→ **Activity**
Given the entries that follow, write out exactly the lines starting at the one containing "1. 調整資料分割層級" and ending at the one containing "增加容量以及增加或減少資料分", both ends included, and only those.

Stored data:
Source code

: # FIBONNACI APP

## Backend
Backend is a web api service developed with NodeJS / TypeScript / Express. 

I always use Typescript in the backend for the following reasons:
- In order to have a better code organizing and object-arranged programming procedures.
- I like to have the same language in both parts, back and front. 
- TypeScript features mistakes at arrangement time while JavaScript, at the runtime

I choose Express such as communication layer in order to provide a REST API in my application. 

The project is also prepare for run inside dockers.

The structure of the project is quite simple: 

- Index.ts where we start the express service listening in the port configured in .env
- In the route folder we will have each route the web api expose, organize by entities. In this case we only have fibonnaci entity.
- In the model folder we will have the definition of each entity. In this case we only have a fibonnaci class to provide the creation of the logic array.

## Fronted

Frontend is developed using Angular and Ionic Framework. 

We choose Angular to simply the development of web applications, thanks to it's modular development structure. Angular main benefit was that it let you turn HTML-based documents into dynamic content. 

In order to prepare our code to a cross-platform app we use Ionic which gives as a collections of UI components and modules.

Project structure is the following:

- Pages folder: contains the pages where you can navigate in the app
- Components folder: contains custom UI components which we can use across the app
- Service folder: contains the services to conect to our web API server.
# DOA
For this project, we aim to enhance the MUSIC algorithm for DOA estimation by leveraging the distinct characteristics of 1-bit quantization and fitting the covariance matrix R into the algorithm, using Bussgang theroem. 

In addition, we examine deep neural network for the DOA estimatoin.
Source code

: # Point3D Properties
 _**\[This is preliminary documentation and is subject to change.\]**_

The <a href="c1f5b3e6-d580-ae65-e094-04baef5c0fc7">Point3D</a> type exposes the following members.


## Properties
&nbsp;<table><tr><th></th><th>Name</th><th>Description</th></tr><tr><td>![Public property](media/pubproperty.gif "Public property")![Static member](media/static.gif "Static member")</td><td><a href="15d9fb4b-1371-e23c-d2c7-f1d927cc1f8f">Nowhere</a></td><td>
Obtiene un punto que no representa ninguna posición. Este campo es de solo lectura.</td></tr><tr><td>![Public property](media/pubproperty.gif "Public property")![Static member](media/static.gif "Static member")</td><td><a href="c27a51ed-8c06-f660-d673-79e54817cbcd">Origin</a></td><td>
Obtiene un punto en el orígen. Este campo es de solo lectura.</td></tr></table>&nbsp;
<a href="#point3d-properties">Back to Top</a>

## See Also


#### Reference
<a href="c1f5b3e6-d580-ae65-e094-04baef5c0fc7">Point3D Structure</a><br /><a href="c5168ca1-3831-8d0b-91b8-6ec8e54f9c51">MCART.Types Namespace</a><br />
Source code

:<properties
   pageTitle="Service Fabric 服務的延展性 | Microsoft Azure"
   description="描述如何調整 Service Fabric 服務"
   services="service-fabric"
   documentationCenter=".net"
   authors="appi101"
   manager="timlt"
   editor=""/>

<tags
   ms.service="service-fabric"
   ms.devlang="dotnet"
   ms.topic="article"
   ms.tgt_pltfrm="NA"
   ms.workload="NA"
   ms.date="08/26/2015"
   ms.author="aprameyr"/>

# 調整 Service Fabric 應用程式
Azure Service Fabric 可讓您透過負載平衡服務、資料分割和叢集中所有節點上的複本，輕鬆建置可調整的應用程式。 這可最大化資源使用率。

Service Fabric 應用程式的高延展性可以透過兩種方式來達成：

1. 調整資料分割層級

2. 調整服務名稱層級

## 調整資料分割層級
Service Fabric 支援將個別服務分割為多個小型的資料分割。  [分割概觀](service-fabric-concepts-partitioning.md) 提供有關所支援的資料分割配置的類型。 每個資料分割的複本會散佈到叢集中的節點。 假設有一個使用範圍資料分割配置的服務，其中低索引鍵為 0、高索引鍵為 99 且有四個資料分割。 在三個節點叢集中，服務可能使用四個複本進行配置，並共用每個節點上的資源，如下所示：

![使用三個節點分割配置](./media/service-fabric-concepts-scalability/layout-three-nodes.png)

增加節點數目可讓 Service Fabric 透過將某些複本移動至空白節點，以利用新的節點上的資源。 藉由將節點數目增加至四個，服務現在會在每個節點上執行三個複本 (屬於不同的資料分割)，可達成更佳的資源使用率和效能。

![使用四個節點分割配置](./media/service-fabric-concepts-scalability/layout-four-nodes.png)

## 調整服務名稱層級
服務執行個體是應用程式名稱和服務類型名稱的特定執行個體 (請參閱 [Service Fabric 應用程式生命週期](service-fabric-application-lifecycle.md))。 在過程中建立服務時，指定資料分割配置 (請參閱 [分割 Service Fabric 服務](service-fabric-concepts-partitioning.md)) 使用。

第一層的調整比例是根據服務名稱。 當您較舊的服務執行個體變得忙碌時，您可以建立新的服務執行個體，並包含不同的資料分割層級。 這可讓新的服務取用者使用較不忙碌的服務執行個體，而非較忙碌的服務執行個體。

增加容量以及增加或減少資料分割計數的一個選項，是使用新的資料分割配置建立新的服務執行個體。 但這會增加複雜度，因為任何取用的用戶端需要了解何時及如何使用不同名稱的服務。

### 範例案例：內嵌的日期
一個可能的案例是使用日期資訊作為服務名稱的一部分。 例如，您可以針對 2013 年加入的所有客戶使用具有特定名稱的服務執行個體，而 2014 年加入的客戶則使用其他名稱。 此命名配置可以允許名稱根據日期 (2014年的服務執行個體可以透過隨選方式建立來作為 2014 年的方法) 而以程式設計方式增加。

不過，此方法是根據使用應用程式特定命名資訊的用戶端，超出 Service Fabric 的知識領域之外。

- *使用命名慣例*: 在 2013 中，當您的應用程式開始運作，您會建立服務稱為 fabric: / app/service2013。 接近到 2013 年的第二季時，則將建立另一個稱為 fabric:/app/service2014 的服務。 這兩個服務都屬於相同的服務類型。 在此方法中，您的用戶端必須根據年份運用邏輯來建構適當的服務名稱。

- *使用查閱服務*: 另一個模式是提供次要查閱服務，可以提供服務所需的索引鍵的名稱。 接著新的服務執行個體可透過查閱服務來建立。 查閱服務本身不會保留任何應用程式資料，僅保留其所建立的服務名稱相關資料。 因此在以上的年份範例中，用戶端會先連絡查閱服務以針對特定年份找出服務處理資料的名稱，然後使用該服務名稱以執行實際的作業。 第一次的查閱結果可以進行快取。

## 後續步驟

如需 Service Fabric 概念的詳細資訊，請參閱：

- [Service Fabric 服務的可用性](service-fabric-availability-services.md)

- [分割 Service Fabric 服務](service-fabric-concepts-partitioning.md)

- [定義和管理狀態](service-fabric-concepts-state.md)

→ **Solution for this task**
1. 調整資料分割層級

2. 調整服務名稱層級

## 調整資料分割層級
Service Fabric 支援將個別服務分割為多個小型的資料分割。  [分割概觀](service-fabric-concepts-partitioning.md) 提供有關所支援的資料分割配置的類型。 每個資料分割的複本會散佈到叢集中的節點。 假設有一個使用範圍資料分割配置的服務，其中低索引鍵為 0、高索引鍵為 99 且有四個資料分割。 在三個節點叢集中，服務可能使用四個複本進行配置，並共用每個節點上的資源，如下所示：

![使用三個節點分割配置](./media/service-fabric-concepts-scalability/layout-three-nodes.png)

增加節點數目可讓 Service Fabric 透過將某些複本移動至空白節點，以利用新的節點上的資源。 藉由將節點數目增加至四個，服務現在會在每個節點上執行三個複本 (屬於不同的資料分割)，可達成更佳的資源使用率和效能。

![使用四個節點分割配置](./media/service-fabric-concepts-scalability/layout-four-nodes.png)

## 調整服務名稱層級
服務執行個體是應用程式名稱和服務類型名稱的特定執行個體 (請參閱 [Service Fabric 應用程式生命週期](service-fabric-application-lifecycle.md))。 在過程中建立服務時，指定資料分割配置 (請參閱 [分割 Service Fabric 服務](service-fabric-concepts-partitioning.md)) 使用。

第一層的調整比例是根據服務名稱。 當您較舊的服務執行個體變得忙碌時，您可以建立新的服務執行個體，並包含不同的資料分割層級。 這可讓新的服務取用者使用較不忙碌的服務執行個體，而非較忙碌的服務執行個體。

增加容量以及增加或減少資料分割計數的一個選項，是使用新的資料分割配置建立新的服務執行個體。 但這會增加複雜度，因為任何取用的用戶端需要了解何時及如何使用不同名稱的服務。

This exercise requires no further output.